Give back exactly the stretch of data below from the line holding "the contextual embeddedness" through the line holding "The context of", both ends included, and leave the remaining lines out.

- [EXERCISE DATA]:
- Opening Delimiter -

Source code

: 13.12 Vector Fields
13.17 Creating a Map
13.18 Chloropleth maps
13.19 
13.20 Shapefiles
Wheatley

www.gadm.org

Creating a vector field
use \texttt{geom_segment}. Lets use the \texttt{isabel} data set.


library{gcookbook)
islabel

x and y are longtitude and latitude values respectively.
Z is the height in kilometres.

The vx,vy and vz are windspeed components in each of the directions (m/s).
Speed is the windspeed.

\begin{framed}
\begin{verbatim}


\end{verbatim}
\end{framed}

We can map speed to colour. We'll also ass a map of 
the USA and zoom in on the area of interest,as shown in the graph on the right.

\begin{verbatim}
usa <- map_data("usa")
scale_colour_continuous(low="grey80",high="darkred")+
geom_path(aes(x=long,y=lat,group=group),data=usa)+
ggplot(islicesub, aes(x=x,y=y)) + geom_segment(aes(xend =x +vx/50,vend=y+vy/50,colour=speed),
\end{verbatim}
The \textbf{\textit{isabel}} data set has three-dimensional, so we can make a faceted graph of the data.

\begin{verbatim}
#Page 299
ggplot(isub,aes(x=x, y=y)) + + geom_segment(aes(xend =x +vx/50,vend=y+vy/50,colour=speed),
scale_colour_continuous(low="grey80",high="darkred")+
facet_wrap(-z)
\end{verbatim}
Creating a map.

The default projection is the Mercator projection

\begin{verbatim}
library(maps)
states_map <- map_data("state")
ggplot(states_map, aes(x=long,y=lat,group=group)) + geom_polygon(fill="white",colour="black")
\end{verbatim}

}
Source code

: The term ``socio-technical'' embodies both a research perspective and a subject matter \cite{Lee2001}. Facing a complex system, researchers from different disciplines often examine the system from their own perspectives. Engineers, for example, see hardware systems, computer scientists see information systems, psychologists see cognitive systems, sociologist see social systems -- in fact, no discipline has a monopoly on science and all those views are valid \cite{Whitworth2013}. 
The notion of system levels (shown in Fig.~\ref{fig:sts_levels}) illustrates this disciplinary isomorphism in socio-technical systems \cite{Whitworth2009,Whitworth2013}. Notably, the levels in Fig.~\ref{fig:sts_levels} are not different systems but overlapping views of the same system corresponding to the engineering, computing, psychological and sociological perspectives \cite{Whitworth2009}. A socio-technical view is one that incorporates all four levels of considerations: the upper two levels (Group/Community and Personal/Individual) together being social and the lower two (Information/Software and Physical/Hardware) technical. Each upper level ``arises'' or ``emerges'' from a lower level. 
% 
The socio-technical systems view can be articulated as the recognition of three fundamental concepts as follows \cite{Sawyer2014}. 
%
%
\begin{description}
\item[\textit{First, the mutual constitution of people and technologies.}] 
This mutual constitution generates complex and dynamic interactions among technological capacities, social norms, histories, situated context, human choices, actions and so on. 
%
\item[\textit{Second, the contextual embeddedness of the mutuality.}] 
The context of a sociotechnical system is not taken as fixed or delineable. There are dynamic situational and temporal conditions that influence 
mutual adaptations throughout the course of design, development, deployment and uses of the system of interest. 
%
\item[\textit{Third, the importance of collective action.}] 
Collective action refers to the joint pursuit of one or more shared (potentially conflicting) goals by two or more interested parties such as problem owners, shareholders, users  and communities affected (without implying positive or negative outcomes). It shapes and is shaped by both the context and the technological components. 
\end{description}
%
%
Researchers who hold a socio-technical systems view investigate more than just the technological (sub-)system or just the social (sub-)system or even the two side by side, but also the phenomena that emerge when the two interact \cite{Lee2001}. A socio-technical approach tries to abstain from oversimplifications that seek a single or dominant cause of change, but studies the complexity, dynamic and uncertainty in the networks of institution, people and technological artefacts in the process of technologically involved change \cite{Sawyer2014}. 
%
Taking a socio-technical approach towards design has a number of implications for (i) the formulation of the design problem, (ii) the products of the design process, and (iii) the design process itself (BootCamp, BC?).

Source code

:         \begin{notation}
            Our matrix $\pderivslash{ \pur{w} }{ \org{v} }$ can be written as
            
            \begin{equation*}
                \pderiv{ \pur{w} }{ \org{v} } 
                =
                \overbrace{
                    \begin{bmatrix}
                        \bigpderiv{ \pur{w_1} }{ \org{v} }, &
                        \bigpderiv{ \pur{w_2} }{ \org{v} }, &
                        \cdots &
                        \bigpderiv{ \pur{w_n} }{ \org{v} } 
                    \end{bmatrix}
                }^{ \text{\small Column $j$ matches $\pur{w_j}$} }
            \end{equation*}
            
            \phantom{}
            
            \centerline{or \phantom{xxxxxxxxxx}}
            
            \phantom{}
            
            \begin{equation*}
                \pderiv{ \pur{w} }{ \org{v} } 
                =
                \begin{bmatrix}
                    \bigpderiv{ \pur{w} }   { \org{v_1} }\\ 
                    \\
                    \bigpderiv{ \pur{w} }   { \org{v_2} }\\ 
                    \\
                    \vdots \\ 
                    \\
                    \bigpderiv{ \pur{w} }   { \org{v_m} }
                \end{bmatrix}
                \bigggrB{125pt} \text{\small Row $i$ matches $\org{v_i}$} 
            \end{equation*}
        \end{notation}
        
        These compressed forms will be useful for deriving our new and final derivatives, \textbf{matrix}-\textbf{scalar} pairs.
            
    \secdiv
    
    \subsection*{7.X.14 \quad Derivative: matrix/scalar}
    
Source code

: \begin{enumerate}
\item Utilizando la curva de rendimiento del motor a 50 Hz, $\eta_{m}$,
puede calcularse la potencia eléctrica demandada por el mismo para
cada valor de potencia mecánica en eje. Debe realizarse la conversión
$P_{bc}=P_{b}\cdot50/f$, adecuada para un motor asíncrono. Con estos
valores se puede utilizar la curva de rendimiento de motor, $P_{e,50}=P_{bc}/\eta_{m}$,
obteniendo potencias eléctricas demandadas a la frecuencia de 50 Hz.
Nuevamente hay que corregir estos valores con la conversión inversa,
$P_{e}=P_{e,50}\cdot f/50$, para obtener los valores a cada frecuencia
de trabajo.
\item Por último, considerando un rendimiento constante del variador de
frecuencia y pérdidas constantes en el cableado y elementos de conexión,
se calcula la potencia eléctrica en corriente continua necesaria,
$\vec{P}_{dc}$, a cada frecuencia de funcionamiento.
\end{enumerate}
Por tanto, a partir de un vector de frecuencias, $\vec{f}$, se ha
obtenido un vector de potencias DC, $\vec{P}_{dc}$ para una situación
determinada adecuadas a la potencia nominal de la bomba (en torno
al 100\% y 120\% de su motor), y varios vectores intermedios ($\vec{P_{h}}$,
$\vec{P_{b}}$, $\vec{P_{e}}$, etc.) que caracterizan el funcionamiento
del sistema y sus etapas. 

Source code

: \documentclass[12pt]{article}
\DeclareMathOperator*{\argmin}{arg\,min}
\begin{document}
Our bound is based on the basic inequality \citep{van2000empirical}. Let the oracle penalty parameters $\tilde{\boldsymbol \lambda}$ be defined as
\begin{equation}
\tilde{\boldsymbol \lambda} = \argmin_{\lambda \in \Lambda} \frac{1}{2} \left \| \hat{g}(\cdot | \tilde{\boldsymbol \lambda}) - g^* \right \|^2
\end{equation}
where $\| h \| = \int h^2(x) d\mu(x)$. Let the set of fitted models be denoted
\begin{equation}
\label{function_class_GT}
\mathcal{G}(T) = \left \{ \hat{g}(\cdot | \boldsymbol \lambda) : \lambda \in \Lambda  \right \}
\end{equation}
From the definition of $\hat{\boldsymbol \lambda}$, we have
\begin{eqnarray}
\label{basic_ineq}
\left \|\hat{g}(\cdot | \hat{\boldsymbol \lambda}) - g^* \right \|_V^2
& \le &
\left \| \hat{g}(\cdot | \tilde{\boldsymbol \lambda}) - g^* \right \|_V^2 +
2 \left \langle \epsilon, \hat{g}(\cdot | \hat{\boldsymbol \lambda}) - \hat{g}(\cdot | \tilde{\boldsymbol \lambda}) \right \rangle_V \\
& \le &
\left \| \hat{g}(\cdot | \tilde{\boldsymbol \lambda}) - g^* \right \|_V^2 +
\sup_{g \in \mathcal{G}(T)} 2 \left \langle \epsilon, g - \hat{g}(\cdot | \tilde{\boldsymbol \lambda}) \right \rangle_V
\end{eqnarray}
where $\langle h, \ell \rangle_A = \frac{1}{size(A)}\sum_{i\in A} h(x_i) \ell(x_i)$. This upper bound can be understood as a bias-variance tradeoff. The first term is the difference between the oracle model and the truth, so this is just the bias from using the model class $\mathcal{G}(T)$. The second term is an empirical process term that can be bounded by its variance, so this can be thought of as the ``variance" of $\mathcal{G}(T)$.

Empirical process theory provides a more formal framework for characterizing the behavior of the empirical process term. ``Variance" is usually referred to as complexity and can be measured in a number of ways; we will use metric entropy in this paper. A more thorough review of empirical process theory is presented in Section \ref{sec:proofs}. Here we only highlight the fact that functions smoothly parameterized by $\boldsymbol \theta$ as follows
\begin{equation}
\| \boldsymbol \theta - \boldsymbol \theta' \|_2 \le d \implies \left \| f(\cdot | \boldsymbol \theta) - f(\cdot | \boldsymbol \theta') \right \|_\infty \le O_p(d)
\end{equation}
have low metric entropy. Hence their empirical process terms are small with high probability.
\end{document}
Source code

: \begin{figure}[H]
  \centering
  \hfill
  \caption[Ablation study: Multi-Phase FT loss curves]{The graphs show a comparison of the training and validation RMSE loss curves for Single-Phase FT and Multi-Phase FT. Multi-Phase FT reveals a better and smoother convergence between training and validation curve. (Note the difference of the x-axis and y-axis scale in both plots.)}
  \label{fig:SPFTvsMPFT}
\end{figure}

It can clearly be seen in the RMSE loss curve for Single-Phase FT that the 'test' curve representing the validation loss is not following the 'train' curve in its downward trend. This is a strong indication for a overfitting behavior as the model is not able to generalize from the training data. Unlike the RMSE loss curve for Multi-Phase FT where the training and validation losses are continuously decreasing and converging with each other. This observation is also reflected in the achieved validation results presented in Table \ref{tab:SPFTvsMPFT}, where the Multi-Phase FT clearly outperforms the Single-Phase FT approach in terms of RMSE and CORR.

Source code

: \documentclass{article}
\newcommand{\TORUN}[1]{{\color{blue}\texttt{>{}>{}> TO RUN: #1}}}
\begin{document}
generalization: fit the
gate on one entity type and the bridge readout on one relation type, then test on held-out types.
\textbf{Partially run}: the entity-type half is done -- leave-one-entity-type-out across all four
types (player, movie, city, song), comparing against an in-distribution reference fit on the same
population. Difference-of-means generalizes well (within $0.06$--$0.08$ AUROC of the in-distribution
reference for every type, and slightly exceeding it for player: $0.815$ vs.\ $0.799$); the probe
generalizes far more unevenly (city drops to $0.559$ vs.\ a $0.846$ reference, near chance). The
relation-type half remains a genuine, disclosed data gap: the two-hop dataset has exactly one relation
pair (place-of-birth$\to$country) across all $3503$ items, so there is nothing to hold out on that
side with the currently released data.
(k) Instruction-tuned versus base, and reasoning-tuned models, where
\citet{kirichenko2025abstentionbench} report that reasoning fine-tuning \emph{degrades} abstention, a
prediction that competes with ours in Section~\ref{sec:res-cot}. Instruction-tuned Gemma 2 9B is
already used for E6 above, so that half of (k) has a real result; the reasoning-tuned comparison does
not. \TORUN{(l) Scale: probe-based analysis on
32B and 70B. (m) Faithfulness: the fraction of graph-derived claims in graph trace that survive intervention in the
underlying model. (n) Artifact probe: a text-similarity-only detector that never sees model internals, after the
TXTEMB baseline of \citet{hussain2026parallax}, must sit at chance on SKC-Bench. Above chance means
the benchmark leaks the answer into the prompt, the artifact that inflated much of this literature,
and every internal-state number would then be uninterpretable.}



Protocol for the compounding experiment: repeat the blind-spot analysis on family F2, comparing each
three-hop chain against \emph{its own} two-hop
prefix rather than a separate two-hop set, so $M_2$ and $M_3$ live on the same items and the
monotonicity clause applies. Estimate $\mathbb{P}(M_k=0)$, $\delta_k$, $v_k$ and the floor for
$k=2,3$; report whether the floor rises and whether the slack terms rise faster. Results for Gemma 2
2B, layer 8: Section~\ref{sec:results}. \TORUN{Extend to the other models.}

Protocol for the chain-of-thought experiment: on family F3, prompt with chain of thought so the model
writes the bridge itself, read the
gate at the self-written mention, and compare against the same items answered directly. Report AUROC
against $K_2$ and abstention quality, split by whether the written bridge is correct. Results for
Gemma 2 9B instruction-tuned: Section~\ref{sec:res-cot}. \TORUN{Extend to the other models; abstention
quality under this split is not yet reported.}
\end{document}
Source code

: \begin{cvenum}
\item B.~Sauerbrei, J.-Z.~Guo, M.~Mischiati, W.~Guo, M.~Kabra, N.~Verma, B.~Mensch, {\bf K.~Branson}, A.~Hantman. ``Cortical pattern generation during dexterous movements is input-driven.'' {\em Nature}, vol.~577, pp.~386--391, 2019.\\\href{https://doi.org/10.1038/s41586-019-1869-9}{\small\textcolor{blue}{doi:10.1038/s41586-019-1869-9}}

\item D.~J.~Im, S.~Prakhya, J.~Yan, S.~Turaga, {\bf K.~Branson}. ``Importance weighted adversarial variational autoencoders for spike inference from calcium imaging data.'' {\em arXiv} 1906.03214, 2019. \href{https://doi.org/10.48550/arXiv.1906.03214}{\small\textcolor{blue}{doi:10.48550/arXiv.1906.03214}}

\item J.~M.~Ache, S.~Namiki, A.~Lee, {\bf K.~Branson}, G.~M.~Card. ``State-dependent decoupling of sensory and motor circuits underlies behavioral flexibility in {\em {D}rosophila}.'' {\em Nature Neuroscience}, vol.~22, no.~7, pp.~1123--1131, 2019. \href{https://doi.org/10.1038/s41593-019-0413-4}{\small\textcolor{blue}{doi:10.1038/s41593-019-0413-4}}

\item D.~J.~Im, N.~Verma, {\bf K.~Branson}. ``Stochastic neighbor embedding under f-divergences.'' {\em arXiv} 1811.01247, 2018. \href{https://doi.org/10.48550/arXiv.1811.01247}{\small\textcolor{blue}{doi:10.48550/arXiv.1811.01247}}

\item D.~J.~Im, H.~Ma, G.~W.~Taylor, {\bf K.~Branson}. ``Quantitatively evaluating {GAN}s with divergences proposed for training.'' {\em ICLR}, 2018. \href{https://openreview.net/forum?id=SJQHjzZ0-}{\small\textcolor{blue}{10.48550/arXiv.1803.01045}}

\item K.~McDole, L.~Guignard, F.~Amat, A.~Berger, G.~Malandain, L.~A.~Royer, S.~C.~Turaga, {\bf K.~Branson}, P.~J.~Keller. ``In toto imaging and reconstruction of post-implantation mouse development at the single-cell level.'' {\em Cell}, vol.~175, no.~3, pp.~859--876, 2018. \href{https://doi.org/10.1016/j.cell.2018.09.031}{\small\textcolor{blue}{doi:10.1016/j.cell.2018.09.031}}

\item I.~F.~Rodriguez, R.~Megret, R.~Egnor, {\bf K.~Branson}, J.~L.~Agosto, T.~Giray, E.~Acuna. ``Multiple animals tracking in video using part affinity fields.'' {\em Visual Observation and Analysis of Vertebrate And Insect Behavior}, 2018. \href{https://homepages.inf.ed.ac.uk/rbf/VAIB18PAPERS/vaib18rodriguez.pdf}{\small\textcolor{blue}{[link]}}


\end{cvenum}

- Closing Delimiter -

- [SOLUTION TO THIS PROBLEM]:
\item[\textit{Second, the contextual embeddedness of the mutuality.}] 
The context of a sociotechnical system is not taken as fixed or delineable. There are dynamic situational and temporal conditions that influence 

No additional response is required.